⟨

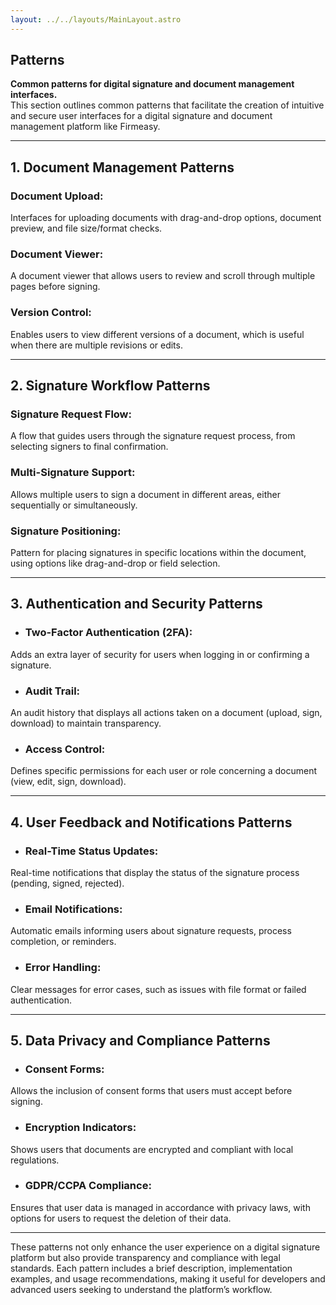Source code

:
 ```yaml
---
layout: ../../layouts/MainLayout.astro
---
```


## Patterns

**Common patterns for digital signature and document management interfaces.**  
This section outlines common patterns that facilitate the creation of intuitive and secure user interfaces for a digital signature and document management platform like Firmeasy.

---

## 1. Document Management Patterns
 
### Document Upload: 
Interfaces for uploading documents with drag-and-drop options, document preview, and file size/format checks. 

### Document Viewer:
A document viewer that allows users to review and scroll through multiple pages before signing.
### Version Control: 
Enables users to view different versions of a document, which is useful when there are multiple revisions or edits.

---

## 2. Signature Workflow Patterns

 ### Signature Request Flow: 
A flow that guides users through the signature request process, from selecting signers to final confirmation.
 ### Multi-Signature Support:
Allows multiple users to sign a document in different areas, either sequentially or simultaneously.
 ### Signature Positioning: 
Pattern for placing signatures in specific locations within the document, using options like drag-and-drop or field selection.

---

## 3. Authentication and Security Patterns

- ### Two-Factor Authentication (2FA): 
Adds an extra layer of security for users when logging in or confirming a signature.
- ### Audit Trail: 
An audit history that displays all actions taken on a document (upload, sign, download) to maintain transparency.
- ### Access Control: 
Defines specific permissions for each user or role concerning a document (view, edit, sign, download).

---

## 4. User Feedback and Notifications Patterns

- ### Real-Time Status Updates: 
Real-time notifications that display the status of the signature process (pending, signed, rejected).
- ### Email Notifications: 
Automatic emails informing users about signature requests, process completion, or reminders.
- ### Error Handling:
 Clear messages for error cases, such as issues with file format or failed authentication.

---

## 5. Data Privacy and Compliance Patterns

- ### Consent Forms: 
Allows the inclusion of consent forms that users must accept before signing.
- ### Encryption Indicators: 
Shows users that documents are encrypted and compliant with local regulations.
- ### GDPR/CCPA Compliance: 
Ensures that user data is managed in accordance with privacy laws, with options for users to request the deletion of their data.

---

These patterns not only enhance the user experience on a digital signature platform but also provide transparency and compliance with legal standards. Each pattern includes a brief description, implementation examples, and usage recommendations, making it useful for developers and advanced users seeking to understand the platform’s workflow.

⟩

▶ _WHAT TO DO_
Each line from the first line of the records through the line containing "- ### Email" must be reproduced exactly, with both ends included and all pictures omitted; nothing else belongs in the answer.

▶ _SOLUTION TO THIS PROBLEM_
Source code

:
 ```yaml
---
layout: ../../layouts/MainLayout.astro
---
```


## Patterns

**Common patterns for digital signature and document management interfaces.**  
This section outlines common patterns that facilitate the creation of intuitive and secure user interfaces for a digital signature and document management platform like Firmeasy.

---

## 1. Document Management Patterns
 
### Document Upload: 
Interfaces for uploading documents with drag-and-drop options, document preview, and file size/format checks. 

### Document Viewer:
A document viewer that allows users to review and scroll through multiple pages before signing.
### Version Control: 
Enables users to view different versions of a document, which is useful when there are multiple revisions or edits.

---

## 2. Signature Workflow Patterns

 ### Signature Request Flow: 
A flow that guides users through the signature request process, from selecting signers to final confirmation.
 ### Multi-Signature Support:
Allows multiple users to sign a document in different areas, either sequentially or simultaneously.
 ### Signature Positioning: 
Pattern for placing signatures in specific locations within the document, using options like drag-and-drop or field selection.

---

## 3. Authentication and Security Patterns

- ### Two-Factor Authentication (2FA): 
Adds an extra layer of security for users when logging in or confirming a signature.
- ### Audit Trail: 
An audit history that displays all actions taken on a document (upload, sign, download) to maintain transparency.
- ### Access Control: 
Defines specific permissions for each user or role concerning a document (view, edit, sign, download).

---

## 4. User Feedback and Notifications Patterns

- ### Real-Time Status Updates: 
Real-time notifications that display the status of the signature process (pending, signed, rejected).
- ### Email Notifications: 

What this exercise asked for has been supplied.